Loading

Verify ZooKeeper sync status

ECE

Before performing any maintenance on the platform, verify the ZooKeeper sync status to ensure the system is healthy and consistent. Confirm that each ECE host with the director role is running a ZooKeeper instance, that all instances are fully in sync, and that no unexpected instances are participating in the quorum.

Proceeding with maintenance or ECE upgrades while ZooKeeper is not fully healthy can lead to unexpected behavior, including data loss or quorum-related failures.

To check that ZooKeeper is in sync with the correct number of followers, run the following steps:

  1. Run the inline shell script command on each Director node:

    docker exec frc-zookeeper-servers-zookeeper sh -c '
    for i in $(seq 2191 2199); do
      output=$(echo mntr | curl -s telnet://localhost:$i | grep -E "server_state|leader|follower|not currently serving|zk_znode_count");
      if [ -n "$output" ]; then
        echo "ZK mntr Response from port $i:";
        echo "$output";
        break;
      fi
    done'
    
    Note

    You must check all nodes to find the Leader node with the required sync information. This is currently tested only in Bash.

  2. From the Leader node’s output, make sure to check that:

    • The count of followers is correct and expected
    • All followers are listed as synced

The inline shell script command can return the following types of output:

  • If the host is the current ZooKeeper Leader, the command returns the Leader’s info including follower count and follower sync status.

    ZK mntr Response from port 2191:
    zk_server_state leader
    zk_znode_count  783
    zk_synced_followers     2
    ...
    
  • If the host is a follower, the command returns only the follower state, and continues until it finds the Leader:

    ZK mntr Response from port 2193:
    zk_server_state follower
    zk_znode_count  777
    ...
    
  • If the ZooKeeper container is up and listening, but the current node doesn’t have the quorum, the command returns the message This ZooKeeper instance is not currently serving requests:

    ZK mntr Response from port 2192:
    This ZooKeeper instance is not currently serving requests
    

Make sure the ZooKeeper container is running on all the Director nodes. If another Director node is under maintenance, check that ZooKeeper is healthy and synced before starting any other nodes. If all expected nodes are up and running, there might be another issue. Reach out to Elastic support.
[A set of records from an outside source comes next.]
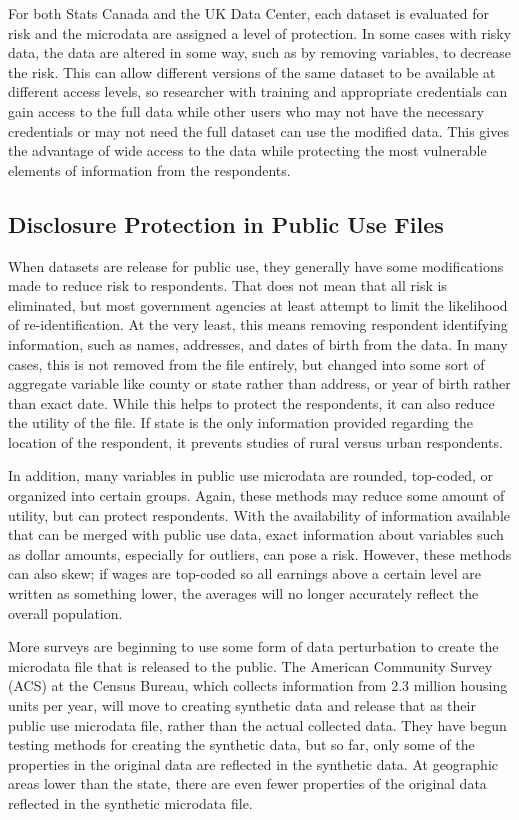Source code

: For both Stats Canada and the UK Data Center, each dataset is evaluated for risk and the microdata are assigned a level of protection. In some cases with risky data, the data are altered in some way, such as by removing variables, to decrease the risk. This can allow different versions of the same dataset to be available at different access levels, so researcher with training and appropriate credentials can gain access to the full data while other users who may not have the necessary credentials or may not need the full dataset can use the modified data. This gives the advantage of wide access to the data while protecting the most vulnerable elements of information from the respondents.

\subsection{Disclosure Protection in Public Use Files}

When datasets are release for public use, they generally have some modifications made to reduce risk to respondents. That does not mean that all risk is eliminated, but most government agencies at least attempt to limit the likelihood of re-identification. At the very least, this means removing respondent identifying information, such as names, addresses, and dates of birth from the data. In many cases, this is not removed from the file entirely, but changed into some sort of aggregate variable like county or state rather than address, or year of birth rather than exact date. While this helps to protect the respondents, it can also reduce the utility of the file. If state is the only information provided regarding the location of the respondent, it prevents studies of rural versus urban respondents.

In addition, many variables in public use microdata are rounded, top-coded, or organized into certain groups. Again, these methods may reduce some amount of utility, but can protect respondents. With the availability of information available that can be merged with public use data, exact information about variables such as dollar amounts, especially for outliers, can pose a risk. However, these methods can also skew; if wages are top-coded so all earnings above a certain level are written as something lower, the averages will no longer accurately reflect the overall population.

More surveys are beginning to use some form of data perturbation to create the microdata file that is released to the public. 
The American Community Survey (ACS) at the Census Bureau, which collects information from 2.3 million housing units per year, will move to creating synthetic data and release that as their public use microdata file, rather than the actual collected data. They have begun testing methods for creating the synthetic data, but so far, only some of the properties in the original data are reflected in the synthetic data. At geographic areas lower than the state, there are even fewer properties of the original data reflected in the synthetic microdata file.

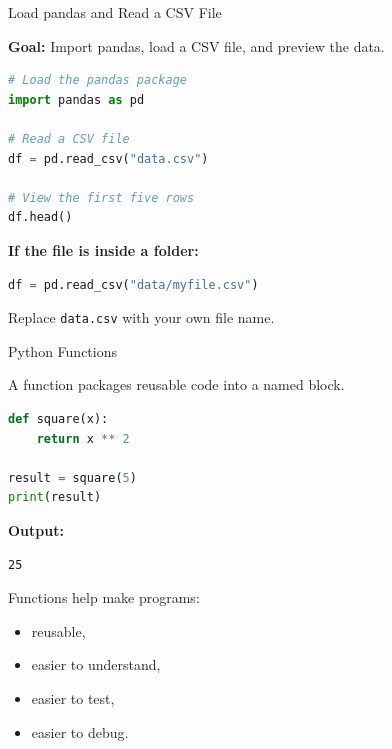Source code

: \documentclass[aspectratio=43,10pt]{beamer}
\begin{document}
\begin{frame}[fragile]{Load pandas and Read a CSV File}

\textbf{Goal:} Import pandas, load a CSV file, and preview the data.

\vspace{0.4em}

\begin{lstlisting}[language=Python]
# Load the pandas package
import pandas as pd

# Read a CSV file
df = pd.read_csv("data.csv")

# View the first five rows
df.head()
\end{lstlisting}

\vspace{0.4em}

\textbf{If the file is inside a folder:}

\begin{lstlisting}[language=Python]
df = pd.read_csv("data/myfile.csv")
\end{lstlisting}

\vspace{0.3em}

Replace \texttt{data.csv} with your own file name.

\end{frame}

\begin{frame}[fragile]{Python Functions}

A function packages reusable code into a named block.

\begin{lstlisting}[language=Python]
def square(x):
    return x ** 2

result = square(5)
print(result)
\end{lstlisting}

\textbf{Output:}

\begin{lstlisting}
25
\end{lstlisting}

Functions help make programs:

\begin{itemize}
  \item reusable,
  \item easier to understand,
  \item easier to test,
  \item easier to debug.
\end{itemize}

\end{frame}
\end{document}
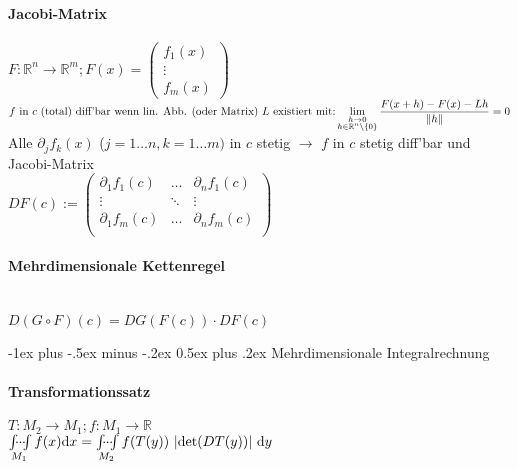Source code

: \documentclass[paper=a3,paper=landscape, fontsize=9pt,DIV=25]{scrartcl}
\makeatletter
\newcommand{\real}{{\mathbb{R}}}
\renewcommand{\section}{\@startsection{section}{1}{0mm}%
  {-1ex plus -.5ex minus -.2ex}%
  {0.5ex plus .2ex}%
  {\color{blue}\normalfont\large\bfseries}}
\makeatother
\begin{document}
\begin{multicols*}{4}
  \paragraph{Jacobi-Matrix}

  $F: \real^n \rightarrow \real^m; F(x) =
  \begin{pmatrix}
    f_1(x)\\
    \vdots \\
    f_m(x)
  \end{pmatrix}
  $ \\
  $f \ \text{in}\ c \ \text{(total) diff'bar wenn lin. Abb. (oder Matrix)}\ L \ \text{existiert mit:}\\ \displaystyle\lim_{\substack{h \rightarrow 0\\ h \in \real^n \setminus \{0\} }} \frac{F(x+h)-F(x)-Lh}{\|h\|} = 0$\\
  Alle $\partial_jf_k(x)$ ($j=1 \dots n,k=1 \dots m)$ in $c$ stetig $\rightarrow$ $f$ in $c$ stetig diff'bar und Jacobi-Matrix \\
  $DF(c) :=
  \begin{pmatrix}
    \partial_1f_1(c) & \dots   & \partial_nf_1(c) \\
    \vdots           & \ddots  & \vdots          \\
    \partial_1f_m(c) & \dots   & \partial_nf_m(c) \\
  \end{pmatrix}
  $

  \paragraph{Mehrdimensionale Kettenregel}\hspace{0pt} \\
  $D(G \circ F)(c) = DG(F(c)) \cdot DF(c)$


  
  \section{Mehrdimensionale Integralrechnung}


  \paragraph{Transformationssatz}
  $ T: M_2 \rightarrow M_1; f: M_1 \rightarrow \real $\\
  $ \idotsint \limits_{M_1}f(x)\mathrm{d}x = \idotsint \limits_{M_2}f(T(y)) \ |\mathrm{det}(DT(y))| \ \mathrm{d}y $



\end{multicols*}
\end{document}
If there is no response on any port, it’s possible that no ZooKeeper ports are currently listening (for ex. running on a non-Director role host, or the ZooKeeper Docker container is not running)

If the inline shell script command doesn’t work, you can run the check directly from the director host. This can happen for example when your user lacks permissions to access Docker. This approach avoids entering the container and doesn't require installing additional tools like telnet or nc, relying instead on curl, which is typically available by default on most Linux systems.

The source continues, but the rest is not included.